Welcome back to our three-part series on touchscreen technology. Last time, Florence Ion walked you through the technology's past, from the invention of the first touchscreens in the 1960s all the way up through the mid-2000s. During this period, different versions of the technology appeared in everything from PCs to early cell phones to personal digital assistants like Apple's Newton and the Palm Pilot. But all of these gadgets proved to be little more than a tease, a prelude to the main event. In this second part in our series, we'll be talking about touchscreens in the here-and-now.
When you think about touchscreens today, you probably think about smartphones and tablets, and for good reason. The 2007 introduction of the iPhone kicked off a transformation that turned a couple of niche products—smartphones and tablets—into billion-dollar industries. The current fierce competition from software like Android and Windows Phone (as well as hardware makers like Samsung and a host of others) means that new products are being introduced at a frantic pace.
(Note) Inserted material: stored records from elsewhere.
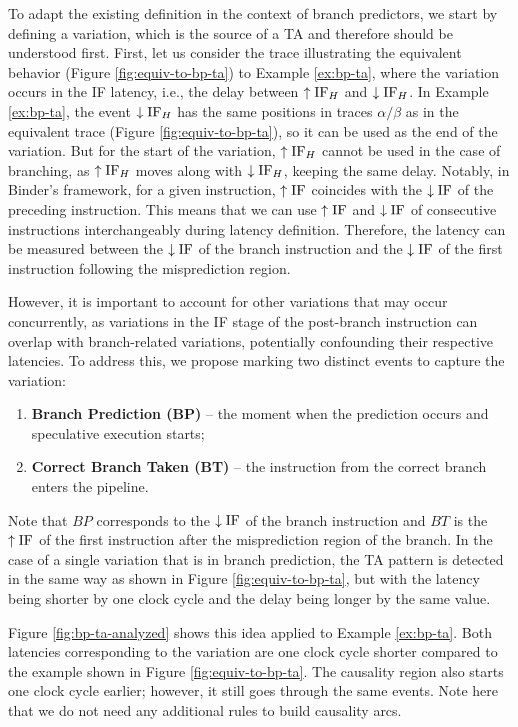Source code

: To adapt the existing definition in the context of branch predictors, we start by defining a variation, which is the source of a TA and therefore should be understood first. First, let us consider the trace illustrating the equivalent behavior (Figure \ref{fig:equiv-to-bp-ta}) to Example \ref{ex:bp-ta}, where the variation occurs in the IF latency, i.e., the delay between $\uparrow\mathrm{IF}_H$ and $\downarrow\mathrm{IF}_H$. In Example \ref{ex:bp-ta}, the event $\downarrow\mathrm{IF}_H$ has the same positions in traces $\alpha/\beta$ as in the equivalent trace (Figure \ref{fig:equiv-to-bp-ta}), so it can be used as the end of the variation. But for the start of the variation, $\uparrow\mathrm{IF}_H$ cannot be used in the case of branching, as $\uparrow\mathrm{IF}_H$ moves along with $\downarrow\mathrm{IF}_H$, keeping the same delay. Notably, in Binder's framework, for a given instruction, $\uparrow\mathrm{IF}$ coincides with the $\downarrow\mathrm{IF}$ of the preceding instruction. This means that we can use $\uparrow\mathrm{IF}$ and $\downarrow\mathrm{IF}$ of consecutive instructions interchangeably during latency definition. Therefore, the latency can be measured between the $\downarrow\mathrm{IF}$ of the branch instruction and the $\downarrow\mathrm{IF}$ of the first instruction following the misprediction region.

However, it is important to account for other variations that may occur concurrently, as variations in the IF stage of the post-branch instruction can overlap with branch-related variations, potentially confounding their respective latencies. To address this, we propose marking two distinct events to capture the variation:


\begin{enumerate}
    \item \textbf{Branch Prediction (BP)} -- the moment when the prediction occurs and speculative execution starts;
    \item \textbf{Correct Branch Taken (BT)} -- the instruction from the correct branch enters the pipeline.
\end{enumerate}

Note that $BP$ corresponds to the $\downarrow\mathrm{IF}$ of the branch instruction and $BT$ is the $\uparrow\mathrm{IF}$ of the first instruction after the misprediction region of the branch. In the case of a single variation that is in branch prediction, the TA pattern is detected in the same way as shown in Figure \ref{fig:equiv-to-bp-ta}, but with the latency being shorter by one clock cycle and the delay being longer by the same value.

Figure \ref{fig:bp-ta-analyzed} shows this idea applied to Example \ref{ex:bp-ta}. Both latencies corresponding to the variation are one clock cycle shorter compared to the example shown in Figure \ref{fig:equiv-to-bp-ta}. The causality region also starts one clock cycle earlier; however, it still goes through the same events. Note here that we do not need any additional rules to build causality arcs.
The screens themselves are just one of the driving forces that makes these devices possible (and successful). Ever-smaller, ever-faster chips allow a phone to do things only a heavy-duty desktop could do just a decade or so ago, something we've discussed in detail elsewhere. The software that powers these devices is more important, though. Where older tablets and PDAs required a stylus or interaction with a cramped physical keyboard or trackball to use, mobile software has adapted to be better suited to humans' native pointing device—the larger, clumsier, but much more convenient finger.